Tim Eyman keeps chasing his losses

Tim Eyman is that kind of betting slump, and he just needs to cash a ticket.

By Doug Parry

I like to play the horses, so I can see all the signs.

There are times when you just can’t figure it out, when every break goes against you and you just keep throwing good money after bad.

Tim Eyman is that kind of slump, and he just needs to cash a ticket.

The $30 car tab initiative he announced early this year fell flat and was last seen abandoned on a roadside near his Mukilteo home. He hasn’t had an initiative enacted into law since 2004, and that wasn’t exactly a thriller. I-900 allowed the state auditor to conduct performance audits, which is about as sexy as giving accountants access to calculators.

Since then he’s had nothing but losers, except for a few that were approved by voters and later overturned by the Legislature or declared unconstitutional by the state Supreme Court.

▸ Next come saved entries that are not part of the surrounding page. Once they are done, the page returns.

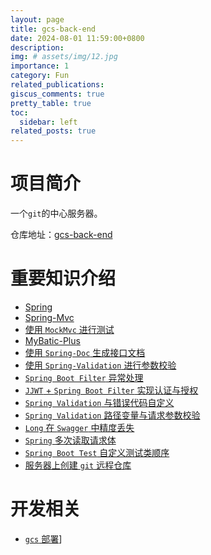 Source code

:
 ```yaml
---
layout: page
title: gcs-back-end
date: 2024-08-01 11:59:00+0800
description:
img: # assets/img/12.jpg
importance: 1
category: Fun
related_publications:
giscus_comments: true
pretty_table: true
toc:
  sidebar: left
related_posts: true
---
```


# 项目简介

一个`git`的中心服务器。

仓库地址：[gcs-back-end](https://github.com/CMIPT/gcs-back-end)

# 重要知识介绍

* [Spring](/blog/2024/spring-intro)
* [Spring-Mvc](/blog/2024/spring-mvc-intro)
* [使用 `MockMvc` 进行测试](/blog/2024/mock-mvc-intro)
* [MyBatic-Plus](/blog/2024/mybatis-plus-intro)
* [使用 `Spring-Doc` 生成接口文档](/blog/2024/spring-doc-intro)
* [使用 `Spring-Validation` 进行参数校验](/blog/2024/spring-validation-intro)
* [`Spring Boot Filter` 异常处理](/blog/2024/exception-handler-intro)
* [`JJWT` + `Spring Boot Filter` 实现认证与授权](/blog/2024/filter-jjwt-intro)
* [`Spring Validation` 与错误代码自定义](/blog/2024/spring-validation-custom-error-code)
* [`Spring Validation` 路径变量与请求参数校验](/blog/2024/spring-validation-path-variable-and-request-param)
* [`Long` 在 `Swagger` 中精度丢失](/blog/2024/long-precision-lost-in-swagger)
* [`Spring` 多次读取请求体](/blog/2024/spring-read-request-body-multiple-times)
* [`Spring Boot Test` 自定义测试类顺序](/blog/2024/spring-boot-test-custom-test-class-order)
* [服务器上创建 `git` 远程仓库](/blog/2024/create-git-remote-repository-on-server)

# 开发相关

* [`gcs` 部署](/blog/2025/gcs-deploy)]
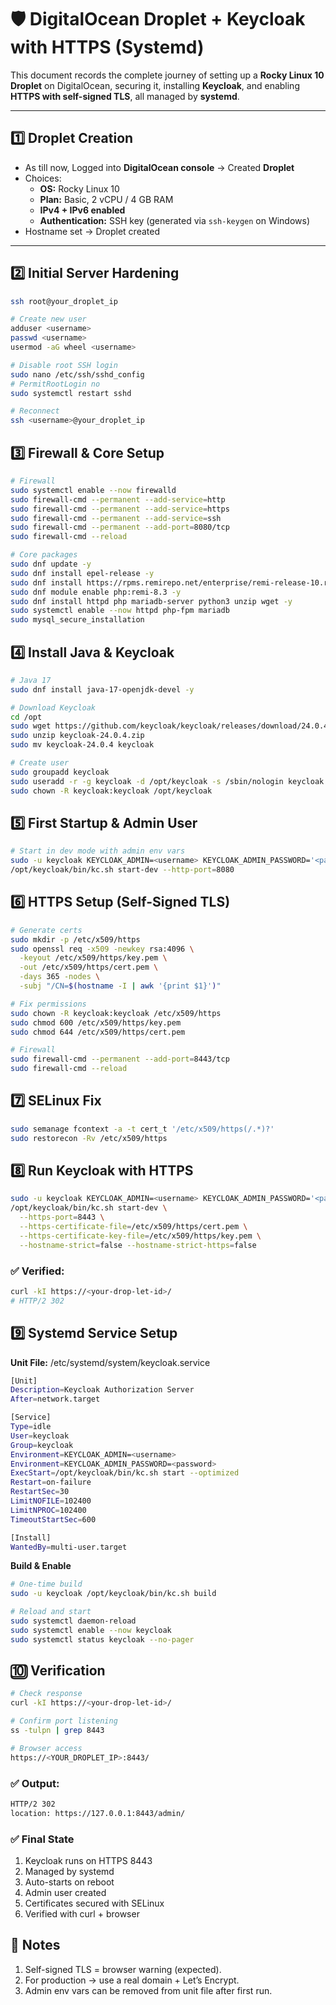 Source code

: # 🛡️ DigitalOcean Droplet + Keycloak with HTTPS (Systemd)

This document records the complete journey of setting up a **Rocky Linux 10 Droplet** on DigitalOcean, securing it, installing **Keycloak**, and enabling **HTTPS with self-signed TLS**, all managed by **systemd**.

---

## 1️⃣ Droplet Creation
- As till now, Logged into **DigitalOcean console** → Created **Droplet**
- Choices:
  - **OS:** Rocky Linux 10
  - **Plan:** Basic, 2 vCPU / 4 GB RAM
  - **IPv4 + IPv6 enabled**
  - **Authentication:** SSH key (generated via `ssh-keygen` on Windows)
- Hostname set → Droplet created

---

## 2️⃣ Initial Server Hardening
```bash
ssh root@your_droplet_ip

# Create new user
adduser <username>
passwd <username>
usermod -aG wheel <username>

# Disable root SSH login
sudo nano /etc/ssh/sshd_config
# PermitRootLogin no
sudo systemctl restart sshd

# Reconnect
ssh <username>@your_droplet_ip

```
## 3️⃣ Firewall & Core Setup

```bash
# Firewall
sudo systemctl enable --now firewalld
sudo firewall-cmd --permanent --add-service=http
sudo firewall-cmd --permanent --add-service=https
sudo firewall-cmd --permanent --add-service=ssh
sudo firewall-cmd --permanent --add-port=8080/tcp
sudo firewall-cmd --reload

# Core packages
sudo dnf update -y
sudo dnf install epel-release -y
sudo dnf install https://rpms.remirepo.net/enterprise/remi-release-10.rpm -y
sudo dnf module enable php:remi-8.3 -y
sudo dnf install httpd php mariadb-server python3 unzip wget -y
sudo systemctl enable --now httpd php-fpm mariadb
sudo mysql_secure_installation
```

## 4️⃣ Install Java & Keycloak

```bash
# Java 17
sudo dnf install java-17-openjdk-devel -y

# Download Keycloak
cd /opt
sudo wget https://github.com/keycloak/keycloak/releases/download/24.0.4/keycloak-24.0.4.zip
sudo unzip keycloak-24.0.4.zip
sudo mv keycloak-24.0.4 keycloak

# Create user
sudo groupadd keycloak
sudo useradd -r -g keycloak -d /opt/keycloak -s /sbin/nologin keycloak
sudo chown -R keycloak:keycloak /opt/keycloak
```

## 5️⃣ First Startup & Admin User

```bash
# Start in dev mode with admin env vars
sudo -u keycloak KEYCLOAK_ADMIN=<username> KEYCLOAK_ADMIN_PASSWORD='<password>' \
/opt/keycloak/bin/kc.sh start-dev --http-port=8080
```
## 6️⃣ HTTPS Setup (Self-Signed TLS)
```bash
# Generate certs
sudo mkdir -p /etc/x509/https
sudo openssl req -x509 -newkey rsa:4096 \
  -keyout /etc/x509/https/key.pem \
  -out /etc/x509/https/cert.pem \
  -days 365 -nodes \
  -subj "/CN=$(hostname -I | awk '{print $1}')"

# Fix permissions
sudo chown -R keycloak:keycloak /etc/x509/https
sudo chmod 600 /etc/x509/https/key.pem
sudo chmod 644 /etc/x509/https/cert.pem

# Firewall
sudo firewall-cmd --permanent --add-port=8443/tcp
sudo firewall-cmd --reload
```
## 7️⃣ SELinux Fix
```bash
sudo semanage fcontext -a -t cert_t '/etc/x509/https(/.*)?'
sudo restorecon -Rv /etc/x509/https
```
## 8️⃣ Run Keycloak with HTTPS
```bash
sudo -u keycloak KEYCLOAK_ADMIN=<username> KEYCLOAK_ADMIN_PASSWORD='<password>' \
/opt/keycloak/bin/kc.sh start-dev \
  --https-port=8443 \
  --https-certificate-file=/etc/x509/https/cert.pem \
  --https-certificate-key-file=/etc/x509/https/key.pem \
  --hostname-strict=false --hostname-strict-https=false
```

### ✅ Verified:
```bash
curl -kI https://<your-drop-let-id>/
# HTTP/2 302
```

## 9️⃣ Systemd Service Setup

**Unit File:** /etc/systemd/system/keycloak.service
```bash
[Unit]
Description=Keycloak Authorization Server
After=network.target

[Service]
Type=idle
User=keycloak
Group=keycloak
Environment=KEYCLOAK_ADMIN=<username>
Environment=KEYCLOAK_ADMIN_PASSWORD=<password>
ExecStart=/opt/keycloak/bin/kc.sh start --optimized
Restart=on-failure
RestartSec=30
LimitNOFILE=102400
LimitNPROC=102400
TimeoutStartSec=600

[Install]
WantedBy=multi-user.target
```

**Build & Enable**
```bash
# One-time build
sudo -u keycloak /opt/keycloak/bin/kc.sh build

# Reload and start
sudo systemctl daemon-reload
sudo systemctl enable --now keycloak
sudo systemctl status keycloak --no-pager
```
## 🔟 Verification
```bash
# Check response
curl -kI https://<your-drop-let-id>/

# Confirm port listening
ss -tulpn | grep 8443

# Browser access
https://<YOUR_DROPLET_IP>:8443/
```

### ✅ Output:
```bash
HTTP/2 302
location: https://127.0.0.1:8443/admin/
```

### ✅ Final State

1. Keycloak runs on HTTPS 8443
2. Managed by systemd
3. Auto-starts on reboot
4. Admin user created
5. Certificates secured with SELinux
6. Verified with curl + browser

## 📌 Notes

1. Self-signed TLS = browser warning (expected).
2. For production → use a real domain + Let’s Encrypt.
3. Admin env vars can be removed from unit file after first run.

A good horseplayer who’s on that kind of streak would find something else to do for a while. Not Eyman. He’s doubling down.

His latest, Initiative 869, would end tolling on I-405, erase a bunch of car-tab fees and butcher funding for Link light rail’s slow march to Everett, just in case Sound Transit can persuade voters this fall.

In our latest poll at HeraldNet.com, we asked whether you’d support the initiative. Things are looking pretty good for Eyman, with 55 percent in our poll voting in favor, 38 percent against, and 7 percent undecided.

If you need a winner, there’s no easier target than nuisance taxes, and it’s pretty easy to jump out of the gate with ballot titles that essentially say “Taxes: Good or Bad?”

But when we get to the homestretch, odds are that voters will see the fine print and decide I-869 is illogical, or that courts will decide it’s unconstitutional. Then Eyman can go back and do it all again.

The expression “beating a dead horse” comes to mind.